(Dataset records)
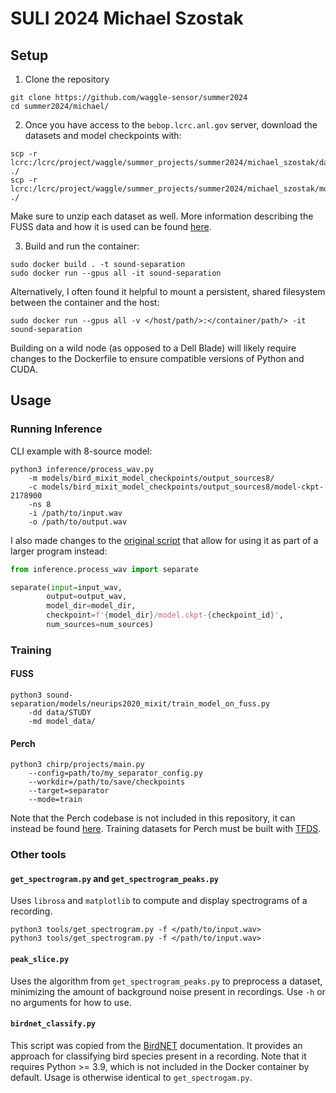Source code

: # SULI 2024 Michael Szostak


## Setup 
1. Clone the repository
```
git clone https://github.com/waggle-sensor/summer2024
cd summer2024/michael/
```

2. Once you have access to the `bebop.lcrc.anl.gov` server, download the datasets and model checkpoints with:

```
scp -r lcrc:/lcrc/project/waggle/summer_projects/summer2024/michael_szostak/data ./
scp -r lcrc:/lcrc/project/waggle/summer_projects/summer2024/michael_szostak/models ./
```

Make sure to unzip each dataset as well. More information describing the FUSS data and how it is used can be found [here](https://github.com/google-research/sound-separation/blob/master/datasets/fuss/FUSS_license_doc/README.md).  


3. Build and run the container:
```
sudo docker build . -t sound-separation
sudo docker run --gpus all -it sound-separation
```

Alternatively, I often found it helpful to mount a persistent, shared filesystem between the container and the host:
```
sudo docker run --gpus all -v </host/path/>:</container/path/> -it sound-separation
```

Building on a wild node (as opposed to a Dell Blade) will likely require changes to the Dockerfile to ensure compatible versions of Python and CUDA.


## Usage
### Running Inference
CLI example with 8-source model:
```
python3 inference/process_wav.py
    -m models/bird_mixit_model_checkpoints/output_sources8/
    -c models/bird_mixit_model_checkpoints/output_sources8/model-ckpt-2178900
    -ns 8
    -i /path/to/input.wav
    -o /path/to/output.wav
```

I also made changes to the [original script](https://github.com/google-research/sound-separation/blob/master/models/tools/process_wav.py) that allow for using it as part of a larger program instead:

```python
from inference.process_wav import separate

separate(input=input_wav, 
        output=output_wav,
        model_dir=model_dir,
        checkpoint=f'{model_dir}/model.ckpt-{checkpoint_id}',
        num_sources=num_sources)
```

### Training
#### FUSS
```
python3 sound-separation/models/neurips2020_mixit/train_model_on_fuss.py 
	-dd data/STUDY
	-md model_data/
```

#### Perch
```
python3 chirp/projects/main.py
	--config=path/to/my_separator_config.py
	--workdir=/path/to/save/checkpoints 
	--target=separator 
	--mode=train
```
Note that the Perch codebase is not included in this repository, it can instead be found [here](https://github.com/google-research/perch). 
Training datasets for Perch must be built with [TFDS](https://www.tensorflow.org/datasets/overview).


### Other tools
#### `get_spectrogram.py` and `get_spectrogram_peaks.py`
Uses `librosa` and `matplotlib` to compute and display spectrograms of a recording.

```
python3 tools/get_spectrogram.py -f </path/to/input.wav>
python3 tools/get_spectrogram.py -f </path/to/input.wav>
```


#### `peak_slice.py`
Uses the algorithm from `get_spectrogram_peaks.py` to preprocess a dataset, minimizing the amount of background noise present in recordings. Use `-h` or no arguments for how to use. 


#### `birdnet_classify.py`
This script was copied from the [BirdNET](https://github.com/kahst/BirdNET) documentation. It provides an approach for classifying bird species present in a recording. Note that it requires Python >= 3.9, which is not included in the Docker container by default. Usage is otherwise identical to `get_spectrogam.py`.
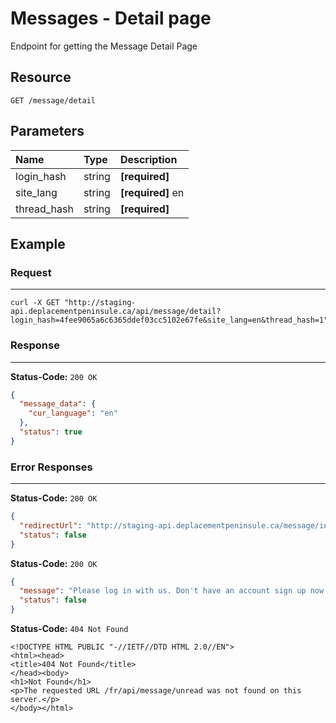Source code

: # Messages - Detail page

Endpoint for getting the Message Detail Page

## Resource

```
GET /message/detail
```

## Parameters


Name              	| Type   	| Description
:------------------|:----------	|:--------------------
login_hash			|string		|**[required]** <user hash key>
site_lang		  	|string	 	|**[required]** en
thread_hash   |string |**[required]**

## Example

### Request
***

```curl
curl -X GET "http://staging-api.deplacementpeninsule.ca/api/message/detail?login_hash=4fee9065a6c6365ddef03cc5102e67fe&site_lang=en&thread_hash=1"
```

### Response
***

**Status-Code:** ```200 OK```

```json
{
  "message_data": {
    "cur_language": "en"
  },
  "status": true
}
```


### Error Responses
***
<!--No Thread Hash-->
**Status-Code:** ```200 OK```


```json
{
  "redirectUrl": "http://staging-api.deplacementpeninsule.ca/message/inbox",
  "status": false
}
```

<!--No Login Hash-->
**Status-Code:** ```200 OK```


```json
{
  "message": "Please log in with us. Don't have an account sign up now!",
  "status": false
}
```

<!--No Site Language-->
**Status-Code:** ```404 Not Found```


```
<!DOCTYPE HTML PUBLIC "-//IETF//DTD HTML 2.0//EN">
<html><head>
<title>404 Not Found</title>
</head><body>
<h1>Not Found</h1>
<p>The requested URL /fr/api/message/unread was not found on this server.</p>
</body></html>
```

...

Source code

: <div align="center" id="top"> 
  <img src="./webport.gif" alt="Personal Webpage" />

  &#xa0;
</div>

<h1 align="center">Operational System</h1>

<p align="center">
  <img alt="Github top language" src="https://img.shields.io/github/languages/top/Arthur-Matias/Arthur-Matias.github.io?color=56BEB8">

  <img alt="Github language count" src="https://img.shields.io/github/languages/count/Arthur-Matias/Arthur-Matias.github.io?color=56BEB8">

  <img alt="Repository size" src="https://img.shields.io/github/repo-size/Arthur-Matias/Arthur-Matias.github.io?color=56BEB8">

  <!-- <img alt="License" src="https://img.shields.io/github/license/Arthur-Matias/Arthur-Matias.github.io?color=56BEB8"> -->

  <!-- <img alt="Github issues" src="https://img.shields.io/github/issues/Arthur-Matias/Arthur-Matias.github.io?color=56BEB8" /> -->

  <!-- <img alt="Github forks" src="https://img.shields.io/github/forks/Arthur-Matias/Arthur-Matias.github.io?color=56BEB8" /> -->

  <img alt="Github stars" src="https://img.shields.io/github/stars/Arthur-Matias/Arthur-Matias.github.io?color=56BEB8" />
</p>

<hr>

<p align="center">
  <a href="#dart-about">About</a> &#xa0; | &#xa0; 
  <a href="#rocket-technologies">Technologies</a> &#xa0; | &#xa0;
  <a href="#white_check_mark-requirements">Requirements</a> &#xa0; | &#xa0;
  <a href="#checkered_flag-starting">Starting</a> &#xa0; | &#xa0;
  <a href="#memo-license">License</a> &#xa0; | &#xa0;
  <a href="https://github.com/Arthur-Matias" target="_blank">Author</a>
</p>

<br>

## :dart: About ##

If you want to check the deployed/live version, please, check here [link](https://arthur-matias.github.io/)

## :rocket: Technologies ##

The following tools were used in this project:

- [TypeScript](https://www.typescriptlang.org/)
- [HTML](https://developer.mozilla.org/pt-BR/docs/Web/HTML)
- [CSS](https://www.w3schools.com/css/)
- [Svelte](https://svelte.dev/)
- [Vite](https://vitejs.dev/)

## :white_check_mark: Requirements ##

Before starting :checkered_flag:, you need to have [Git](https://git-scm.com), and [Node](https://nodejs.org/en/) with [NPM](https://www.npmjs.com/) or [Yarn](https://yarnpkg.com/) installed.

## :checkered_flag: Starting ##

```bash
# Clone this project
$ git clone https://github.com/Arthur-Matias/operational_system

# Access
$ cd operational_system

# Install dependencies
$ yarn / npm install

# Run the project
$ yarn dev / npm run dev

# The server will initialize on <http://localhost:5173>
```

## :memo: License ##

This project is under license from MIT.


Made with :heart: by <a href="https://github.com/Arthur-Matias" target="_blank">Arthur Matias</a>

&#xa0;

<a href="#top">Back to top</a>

(How to complete this task) Find the lines in the data that include "sudo", then copy each of them.

(Result for this exercise)
sudo docker build . -t sound-separation
sudo docker run --gpus all -it sound-separation
sudo docker run --gpus all -v </host/path/>:</container/path/> -it sound-separation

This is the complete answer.